My ultimate disappearing act was 10 days after the birth of my 3rd daughter at the beginning of 2000. An infection put me in a coma for a week, and I woke up unable to see, walk, talk, or use my hands. There was skin, joint, organ and nerve damage, and worst of all, cognitive brain damage. Suffice it to say that it was a serious long-haul that I slogged through with my children in tow while the useless husband dropped me on my ass because he was no longer receiving the accolades from friends and family for “saving me” from what he termed a life-threatening seizure. (He called the ambulance.) My brain re-booted 7 1/2 years later, October 2007. I was very aware of it happening as my aphasia was suddenly not so noticeable, my sense of direction returned in a flash, my memory started working better, and my sense of smell returned by making everything around me smell like I stepped in dog shit, even my cooking! (I tossed a few dinners before I realized what was going on!)

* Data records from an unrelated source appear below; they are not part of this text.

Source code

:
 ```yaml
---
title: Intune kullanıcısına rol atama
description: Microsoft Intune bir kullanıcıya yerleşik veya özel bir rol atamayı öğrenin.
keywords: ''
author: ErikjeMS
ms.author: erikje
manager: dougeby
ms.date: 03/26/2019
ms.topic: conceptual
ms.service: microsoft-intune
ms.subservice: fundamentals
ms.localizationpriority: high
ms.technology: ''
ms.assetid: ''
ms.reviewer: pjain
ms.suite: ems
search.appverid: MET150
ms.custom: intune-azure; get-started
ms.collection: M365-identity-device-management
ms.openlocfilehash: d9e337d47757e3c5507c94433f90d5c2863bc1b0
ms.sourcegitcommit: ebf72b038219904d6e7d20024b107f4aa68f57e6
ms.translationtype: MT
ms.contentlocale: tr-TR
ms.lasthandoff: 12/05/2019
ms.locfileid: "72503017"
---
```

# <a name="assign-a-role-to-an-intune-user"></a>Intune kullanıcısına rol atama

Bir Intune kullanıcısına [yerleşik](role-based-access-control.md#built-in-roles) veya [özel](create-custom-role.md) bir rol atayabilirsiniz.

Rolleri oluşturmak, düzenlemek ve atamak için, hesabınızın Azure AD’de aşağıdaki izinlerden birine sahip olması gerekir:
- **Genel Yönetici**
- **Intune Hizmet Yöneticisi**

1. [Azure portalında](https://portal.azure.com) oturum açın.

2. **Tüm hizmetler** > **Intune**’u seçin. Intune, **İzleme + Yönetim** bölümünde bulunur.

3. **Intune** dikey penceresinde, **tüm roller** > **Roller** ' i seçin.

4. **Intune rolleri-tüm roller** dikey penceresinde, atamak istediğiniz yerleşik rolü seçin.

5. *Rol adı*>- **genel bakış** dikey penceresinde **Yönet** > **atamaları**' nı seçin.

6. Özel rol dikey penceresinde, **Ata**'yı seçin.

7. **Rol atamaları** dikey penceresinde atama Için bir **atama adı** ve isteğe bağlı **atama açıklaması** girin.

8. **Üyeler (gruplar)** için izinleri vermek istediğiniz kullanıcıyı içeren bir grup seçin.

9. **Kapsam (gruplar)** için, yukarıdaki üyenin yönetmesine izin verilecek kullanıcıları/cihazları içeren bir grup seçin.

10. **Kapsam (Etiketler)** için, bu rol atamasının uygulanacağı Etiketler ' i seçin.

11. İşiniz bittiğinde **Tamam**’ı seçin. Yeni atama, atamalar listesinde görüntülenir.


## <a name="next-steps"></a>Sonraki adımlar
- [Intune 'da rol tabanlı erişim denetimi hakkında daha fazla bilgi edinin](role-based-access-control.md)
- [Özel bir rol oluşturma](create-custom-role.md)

I was on disability at the beginning, but because of all the lasting damage, my university life came to a screeching halt. I was really not that upset about it, which even then seemed strange to me, but I had so much to contend with alongside caring for my 3 young daughters, that what brain power I had was thoroughly occupied. I came to see myself as having a before and after. I was a different person after my illness. There was her, and then there was me. I still feel like that.
I kicked the idiot husband out in 2011, 2 weeks before our 21st wedding anniversary. I have spent the last 10 years recovering from what I now know was an abusive marriage with a malignant narcissist. Enough with that.
The past 2 years have seen me finally get to a point I realize I have been searching for all my life: I am starting to be aware of myself and what I need. Part of this was spurred on by the pandemic (I was so undone by my fear!), and by a falling out with one daughter and having to completely care for my youngest who is severely mentally and emotionally disabled. At the end of 2019, I was a mess. I coped at first by starting to drink too much, but six months later, after an embarrassing incident in which I was injured, I cut that out of my life. I was of course talking to a therapist, but the last 2 years have seen an inordinate amount of navel-gazing, slogging through trauma, trying to figure out who I am, and trying to understand what it means to care for oneself. Yeehaw.
And what I have come to now was realized when I wrote about my work view: my life and work used to be integrated, and I want that again. I do not like this life that consists of going to work to pay the bills, and then going home too drained to do much beyond collapse and go to bed early. I do knit and read constantly which has kept me from that proverbial brink of despair, but there was and still is something missing in my life, and I am now aware that that hurts me. A lot. My creativity runs blazing hot, but I have no time or energy for it. I truly hate that. I want that life and work integration back. I know it will be different now, but I think I need it.
Do I believe in a higher power? No, I do not. I was raised Catholic by Irish American parents whose lives were ruled by the Church and Catholic school educations all the way through college. My journey to atheism happened in my 20’s. Strangely enough, the self-reliance instilled in me by my parents and my sense of what it meant to be Catholic, made that transition an easy one. I see the universe through my own brain, my own lens.
I intellectually believe in myself. Now I want to feel that in my core.
Jan 26, 2022 @ 17:40:06
You are brave and honest and so strong. I applaud you and continue to be inspired by your willingness to pivot and keep trudging towards what makes you happy. Watching and cheering.